Here $\sigma_{l_i}$ are variances and $\rho_{l_i,l_i}$ correlations for your observations. If your observations are not correlated, $\Sigma_{ll}$ is an diagonal matrix. If all your observations are equally precise then $\Sigma_{ll}$ is the unit matrix.
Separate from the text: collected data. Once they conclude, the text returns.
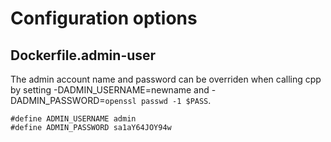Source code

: Configuration options
==

Dockerfile.admin-user
---

The admin account name and password can be overriden when 
calling cpp by setting -DADMIN_USERNAME=newname and 
-DADMIN_PASSWORD=`openssl passwd -1 $PASS`.

    #define ADMIN_USERNAME admin
    #define ADMIN_PASSWORD sa1aY64JOY94w

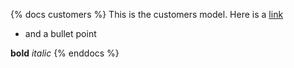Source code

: {% docs customers %}
This is the customers model. 
Here is a [link](google.com)
* and a bullet point

**bold** _italic_
{% enddocs %}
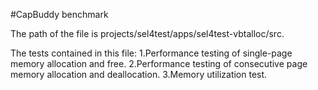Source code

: #CapBuddy benchmark

The path of the file is projects/sel4test/apps/sel4test-vbtalloc/src.

The tests contained in this file:
1.Performance testing of single-page memory allocation and free.
2.Performance testing of consecutive page memory allocation and deallocation.
3.Memory utilization test.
As you see $\sigma_0^2$ can be used 'like a' normalization factor to achieve better numeric stability.

Once your regression is computed you can compute the residual vector $r$ and use them to compute the corrected $\hat{l}$ values: $\hat{l}=l+r$. If you use 'common' least squares, which looks something like this:

$\hat{x} = \underbrace{\left(A^T\Sigma_{ll}^{-1}A\right)^{-1}}_{\Sigma{\hat{x}\hat{x}}}A^{T}\Sigma_{ll}^{-1}l$

$r = A\hat{x}-l$

the a posteriori variance factor can be computed as

$\hat{\sigma}_0=\sqrt{\frac{r^T\Sigma_{ll}^{-1}r}{n-u}}$($u=2$ since we have two unknowns).
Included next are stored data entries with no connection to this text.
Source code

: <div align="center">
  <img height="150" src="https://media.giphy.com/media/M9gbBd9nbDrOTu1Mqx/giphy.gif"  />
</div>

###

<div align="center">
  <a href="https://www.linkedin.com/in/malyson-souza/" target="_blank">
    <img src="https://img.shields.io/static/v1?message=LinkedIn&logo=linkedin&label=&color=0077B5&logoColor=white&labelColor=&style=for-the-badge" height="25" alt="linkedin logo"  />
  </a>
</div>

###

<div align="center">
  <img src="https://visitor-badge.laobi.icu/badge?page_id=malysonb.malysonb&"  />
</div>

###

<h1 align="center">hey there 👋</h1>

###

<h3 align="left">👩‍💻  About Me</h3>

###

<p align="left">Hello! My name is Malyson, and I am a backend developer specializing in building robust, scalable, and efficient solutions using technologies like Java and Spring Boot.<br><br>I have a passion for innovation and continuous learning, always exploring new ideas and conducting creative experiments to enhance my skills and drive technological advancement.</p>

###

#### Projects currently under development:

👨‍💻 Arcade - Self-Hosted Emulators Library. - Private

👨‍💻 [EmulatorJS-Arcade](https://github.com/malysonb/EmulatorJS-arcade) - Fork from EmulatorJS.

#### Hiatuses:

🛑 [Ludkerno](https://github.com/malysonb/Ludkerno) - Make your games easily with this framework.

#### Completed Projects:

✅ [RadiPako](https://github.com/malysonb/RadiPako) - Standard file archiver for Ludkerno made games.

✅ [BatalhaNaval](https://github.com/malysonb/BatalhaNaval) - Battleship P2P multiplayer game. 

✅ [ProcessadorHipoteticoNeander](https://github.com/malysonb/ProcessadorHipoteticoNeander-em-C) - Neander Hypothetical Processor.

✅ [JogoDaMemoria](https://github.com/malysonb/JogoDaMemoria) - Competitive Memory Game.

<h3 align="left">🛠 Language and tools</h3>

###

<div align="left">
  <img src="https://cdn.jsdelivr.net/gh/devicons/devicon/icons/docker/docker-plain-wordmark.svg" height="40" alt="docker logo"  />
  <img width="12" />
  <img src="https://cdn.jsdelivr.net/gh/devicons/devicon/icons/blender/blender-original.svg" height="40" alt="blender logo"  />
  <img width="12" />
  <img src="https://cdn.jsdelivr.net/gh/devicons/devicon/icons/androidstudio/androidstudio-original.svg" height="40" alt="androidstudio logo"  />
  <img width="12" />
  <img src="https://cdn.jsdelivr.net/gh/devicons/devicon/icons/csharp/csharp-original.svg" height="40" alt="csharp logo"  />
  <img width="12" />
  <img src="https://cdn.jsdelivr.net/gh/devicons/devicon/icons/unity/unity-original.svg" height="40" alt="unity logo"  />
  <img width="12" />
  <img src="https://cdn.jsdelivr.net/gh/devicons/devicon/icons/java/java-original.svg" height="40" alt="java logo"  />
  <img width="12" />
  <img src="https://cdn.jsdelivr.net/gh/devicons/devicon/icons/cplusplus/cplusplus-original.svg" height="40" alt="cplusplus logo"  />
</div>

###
Using this approach your $\Sigma_{\hat{x}\hat{x}}$ matrix contains the variances and covariances ($\Sigma_{ll}$ equivalent for parameters) for the computed parameter vector $\hat{x}$. You can use the $\Sigma_{\hat{x}\hat{x}}$ matrix to compute the variance not only for $\hat{l}$ but also for any function where $\hat{x}$ is used. The approach is called 'Propagation of uncertainty' and is computed as follows:

$\Sigma_{\hat{l}\hat{l}}=J\Sigma_{\hat{x}\hat{x}}J^{T}$

where the standard deviation for each observation $l_i$ is

$\sigma_{l_i} = \hat{\sigma}_0\sqrt{\Sigma_{\hat{l_i}\hat{l_i}}}$

where $J$ is the 'Jacobian matrix' of the desired function (derivative with respect to each observation and parameter). In your case $J$ is $A$ since it's by definition the Jacobian matrix for $l$.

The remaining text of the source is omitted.